By day two I was getting sick on the diesel fumes that were pervading the entire cockpit and saloon. I developed a severe headache and nausea. Perhaps because he cannot smell this did not affect Frank in the least. In fact nothing much in the way of smells or stomach disorders affects Frank. He is made of cast iron. Nonetheless, he agreed to go off course a bit and chase the wind so that we could avoid running the engine downwind unless we were getting too far off track. Meanwhile, we snagged a beautiful small Blue Fin Tuna. So for dinner I rubbed the fillets in a little wasabi and then seared them in sesame oil, ginger and a touch of soy sauce. They were delicious.

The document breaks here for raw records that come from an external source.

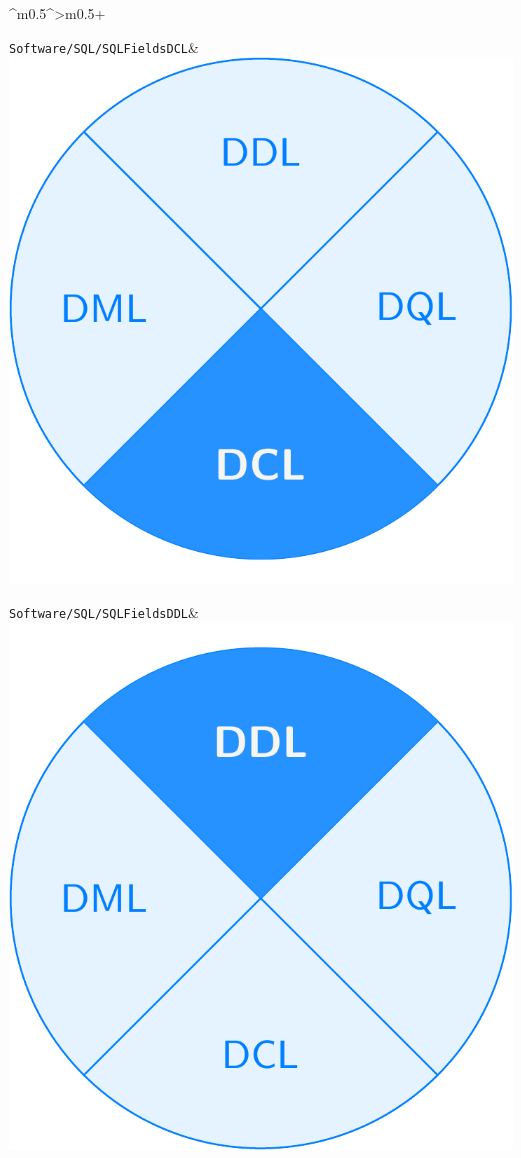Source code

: \documentclass[PLAIN]{Lilly}
\begin{document}
\begin{tabularx}{\linewidth}{^m{0.5\linewidth}^>{\centering\arraybackslash}m{0.5\linewidth}+}
\midrule {} {}\verb|Software/SQL/SQLFieldsDCL|& \includegraphics[width=0.8\linewidth]{Software/SQL/SQLFieldsDCL-pdf.pdf}\\
\midrule {} {}\verb|Software/SQL/SQLFieldsDDL|& \includegraphics[width=0.8\linewidth]{Software/SQL/SQLFieldsDDL-pdf.pdf}\\

\end{tabularx}
\end{document}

Tuesday evening we picked up a great westerly wind right on the beam and sailed smoothly and perfectly for about 24 hours. We are playing tag with three other yachts: Charisma, Air-we-go and Mind the Gap. The moon is nearly full and lights up the skies like a spotlight at night. The atmosphere is so clean and clear out here that the stars shine with a brilliance we haven't seen since the Marquesas. I see several falling stars each night and constantly marvel at this beauty God has graced us with if we are silent and still enough to enjoy it.
It has been great beam reach sailing for the past 2 days and so nice staying in radio contact with our friends and being reminded why we are doing this. Thank goodness so far this passage has been most kind indeed. If all goes well we hope to arrive in Fiji on schedule.